(Beginning of Records for the task)
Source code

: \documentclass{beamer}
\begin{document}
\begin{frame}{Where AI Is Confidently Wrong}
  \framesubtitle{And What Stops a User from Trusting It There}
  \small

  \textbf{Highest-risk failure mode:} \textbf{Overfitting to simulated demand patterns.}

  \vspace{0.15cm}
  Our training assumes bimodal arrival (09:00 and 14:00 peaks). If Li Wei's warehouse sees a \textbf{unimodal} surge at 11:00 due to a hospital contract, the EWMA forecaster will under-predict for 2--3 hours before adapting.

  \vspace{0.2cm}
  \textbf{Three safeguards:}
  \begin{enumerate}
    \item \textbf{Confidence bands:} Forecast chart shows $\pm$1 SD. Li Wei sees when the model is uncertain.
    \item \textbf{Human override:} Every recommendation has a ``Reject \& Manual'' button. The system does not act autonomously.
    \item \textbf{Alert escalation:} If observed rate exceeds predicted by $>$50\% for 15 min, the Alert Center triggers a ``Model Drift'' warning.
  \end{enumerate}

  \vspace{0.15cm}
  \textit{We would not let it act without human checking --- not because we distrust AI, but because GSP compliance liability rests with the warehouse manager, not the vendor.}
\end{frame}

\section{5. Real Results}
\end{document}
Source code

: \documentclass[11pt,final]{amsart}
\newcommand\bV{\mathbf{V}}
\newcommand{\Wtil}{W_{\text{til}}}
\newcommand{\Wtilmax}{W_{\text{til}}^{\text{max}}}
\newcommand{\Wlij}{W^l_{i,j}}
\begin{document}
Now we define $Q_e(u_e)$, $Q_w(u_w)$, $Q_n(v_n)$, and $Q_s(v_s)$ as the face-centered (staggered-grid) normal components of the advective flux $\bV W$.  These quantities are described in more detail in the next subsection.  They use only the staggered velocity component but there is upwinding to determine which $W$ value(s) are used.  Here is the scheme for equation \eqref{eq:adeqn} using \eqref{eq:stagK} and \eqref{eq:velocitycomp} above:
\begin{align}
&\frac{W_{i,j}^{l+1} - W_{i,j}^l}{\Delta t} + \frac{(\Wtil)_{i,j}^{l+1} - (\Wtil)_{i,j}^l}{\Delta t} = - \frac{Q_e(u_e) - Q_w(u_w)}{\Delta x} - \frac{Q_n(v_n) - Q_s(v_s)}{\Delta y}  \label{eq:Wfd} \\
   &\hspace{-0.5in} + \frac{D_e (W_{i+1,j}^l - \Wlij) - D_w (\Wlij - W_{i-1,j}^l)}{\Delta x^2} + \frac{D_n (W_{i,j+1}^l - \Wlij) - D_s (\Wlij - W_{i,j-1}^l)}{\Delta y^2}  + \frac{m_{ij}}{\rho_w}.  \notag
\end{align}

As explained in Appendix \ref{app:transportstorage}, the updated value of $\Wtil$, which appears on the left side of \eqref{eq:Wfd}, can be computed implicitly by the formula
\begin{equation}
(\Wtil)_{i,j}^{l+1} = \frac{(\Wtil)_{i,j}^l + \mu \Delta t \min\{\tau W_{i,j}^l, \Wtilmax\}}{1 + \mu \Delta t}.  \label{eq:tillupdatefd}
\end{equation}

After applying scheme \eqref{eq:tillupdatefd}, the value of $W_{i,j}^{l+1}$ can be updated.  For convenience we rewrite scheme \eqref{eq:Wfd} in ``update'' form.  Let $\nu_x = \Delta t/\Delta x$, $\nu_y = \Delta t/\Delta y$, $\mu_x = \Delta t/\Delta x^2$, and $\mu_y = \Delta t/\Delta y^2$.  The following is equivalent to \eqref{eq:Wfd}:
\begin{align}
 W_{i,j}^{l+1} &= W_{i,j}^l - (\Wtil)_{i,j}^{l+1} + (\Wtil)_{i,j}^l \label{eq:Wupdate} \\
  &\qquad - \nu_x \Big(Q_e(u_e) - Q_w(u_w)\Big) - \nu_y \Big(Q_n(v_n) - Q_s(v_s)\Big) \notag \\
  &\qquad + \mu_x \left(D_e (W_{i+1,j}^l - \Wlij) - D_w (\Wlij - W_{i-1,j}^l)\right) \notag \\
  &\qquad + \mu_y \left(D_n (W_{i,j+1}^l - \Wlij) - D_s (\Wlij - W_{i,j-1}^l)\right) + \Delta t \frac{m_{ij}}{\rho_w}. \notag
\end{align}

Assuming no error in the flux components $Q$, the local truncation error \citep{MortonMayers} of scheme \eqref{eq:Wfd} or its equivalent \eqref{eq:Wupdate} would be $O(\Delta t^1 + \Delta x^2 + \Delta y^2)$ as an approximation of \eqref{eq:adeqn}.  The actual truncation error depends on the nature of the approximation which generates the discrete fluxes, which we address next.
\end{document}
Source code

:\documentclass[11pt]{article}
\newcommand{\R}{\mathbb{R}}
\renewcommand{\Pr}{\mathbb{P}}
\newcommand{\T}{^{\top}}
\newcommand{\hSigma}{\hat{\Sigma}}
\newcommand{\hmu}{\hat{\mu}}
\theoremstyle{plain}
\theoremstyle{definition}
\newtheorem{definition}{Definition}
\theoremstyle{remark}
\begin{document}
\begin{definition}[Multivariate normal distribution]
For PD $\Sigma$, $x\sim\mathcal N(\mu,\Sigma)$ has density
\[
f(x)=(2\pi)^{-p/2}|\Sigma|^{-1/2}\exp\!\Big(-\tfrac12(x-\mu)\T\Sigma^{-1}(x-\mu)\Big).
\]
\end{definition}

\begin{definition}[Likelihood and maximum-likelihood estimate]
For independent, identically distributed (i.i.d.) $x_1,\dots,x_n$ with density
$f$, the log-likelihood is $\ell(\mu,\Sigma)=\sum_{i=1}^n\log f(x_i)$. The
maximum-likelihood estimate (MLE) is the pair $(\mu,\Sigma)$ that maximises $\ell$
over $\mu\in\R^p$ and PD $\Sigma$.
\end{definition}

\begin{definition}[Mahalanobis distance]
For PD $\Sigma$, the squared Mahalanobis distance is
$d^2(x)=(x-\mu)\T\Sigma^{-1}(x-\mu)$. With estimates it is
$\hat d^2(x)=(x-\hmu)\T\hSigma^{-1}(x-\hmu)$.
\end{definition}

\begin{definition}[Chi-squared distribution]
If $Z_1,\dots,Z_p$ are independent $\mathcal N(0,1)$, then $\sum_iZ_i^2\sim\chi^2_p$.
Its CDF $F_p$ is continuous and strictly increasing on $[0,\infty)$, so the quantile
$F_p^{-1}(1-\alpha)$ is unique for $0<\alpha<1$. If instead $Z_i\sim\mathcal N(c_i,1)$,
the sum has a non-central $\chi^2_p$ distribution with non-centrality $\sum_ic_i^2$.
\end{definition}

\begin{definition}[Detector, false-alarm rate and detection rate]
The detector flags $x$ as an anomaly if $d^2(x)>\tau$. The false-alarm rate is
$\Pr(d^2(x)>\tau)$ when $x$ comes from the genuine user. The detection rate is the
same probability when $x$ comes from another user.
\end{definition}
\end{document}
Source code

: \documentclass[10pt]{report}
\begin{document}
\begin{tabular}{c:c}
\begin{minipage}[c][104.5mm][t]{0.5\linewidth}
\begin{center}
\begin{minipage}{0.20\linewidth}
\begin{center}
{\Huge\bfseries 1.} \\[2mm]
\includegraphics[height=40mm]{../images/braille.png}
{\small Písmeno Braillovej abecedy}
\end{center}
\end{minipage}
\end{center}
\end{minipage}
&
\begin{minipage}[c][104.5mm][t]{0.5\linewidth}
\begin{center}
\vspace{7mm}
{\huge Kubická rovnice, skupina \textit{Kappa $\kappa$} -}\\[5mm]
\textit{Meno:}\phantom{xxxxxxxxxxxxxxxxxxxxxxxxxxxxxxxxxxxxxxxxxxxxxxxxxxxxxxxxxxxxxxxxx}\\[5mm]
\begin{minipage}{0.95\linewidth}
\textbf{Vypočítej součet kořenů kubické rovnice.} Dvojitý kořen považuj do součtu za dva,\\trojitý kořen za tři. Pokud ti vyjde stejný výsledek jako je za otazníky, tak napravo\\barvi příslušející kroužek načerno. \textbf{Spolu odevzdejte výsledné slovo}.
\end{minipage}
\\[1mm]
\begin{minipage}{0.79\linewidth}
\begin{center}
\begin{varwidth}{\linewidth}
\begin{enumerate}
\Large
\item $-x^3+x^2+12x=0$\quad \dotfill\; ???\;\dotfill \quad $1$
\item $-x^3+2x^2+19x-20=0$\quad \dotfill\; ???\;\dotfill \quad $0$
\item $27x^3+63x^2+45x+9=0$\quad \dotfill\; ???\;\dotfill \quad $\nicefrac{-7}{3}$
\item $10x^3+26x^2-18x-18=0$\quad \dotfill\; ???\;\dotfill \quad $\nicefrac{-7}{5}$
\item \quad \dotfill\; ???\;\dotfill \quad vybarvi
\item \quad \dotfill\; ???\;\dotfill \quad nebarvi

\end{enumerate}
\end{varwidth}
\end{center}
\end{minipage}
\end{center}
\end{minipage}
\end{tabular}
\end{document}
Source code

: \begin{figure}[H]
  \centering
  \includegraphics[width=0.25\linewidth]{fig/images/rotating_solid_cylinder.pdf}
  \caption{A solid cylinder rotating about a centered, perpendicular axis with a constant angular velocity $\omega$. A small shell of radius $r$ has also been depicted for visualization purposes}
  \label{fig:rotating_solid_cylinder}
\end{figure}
(End of Records for the task)
**What you should do:** All lines above containing the string "sees" are to be collected.

**Answer for this exercise:**
  Our training assumes bimodal arrival (09:00 and 14:00 peaks). If Li Wei's warehouse sees a \textbf{unimodal} surge at 11:00 due to a hospital contract, the EWMA forecaster will under-predict for 2--3 hours before adapting.
    \item \textbf{Confidence bands:} Forecast chart shows $\pm$1 SD. Li Wei sees when the model is uncertain.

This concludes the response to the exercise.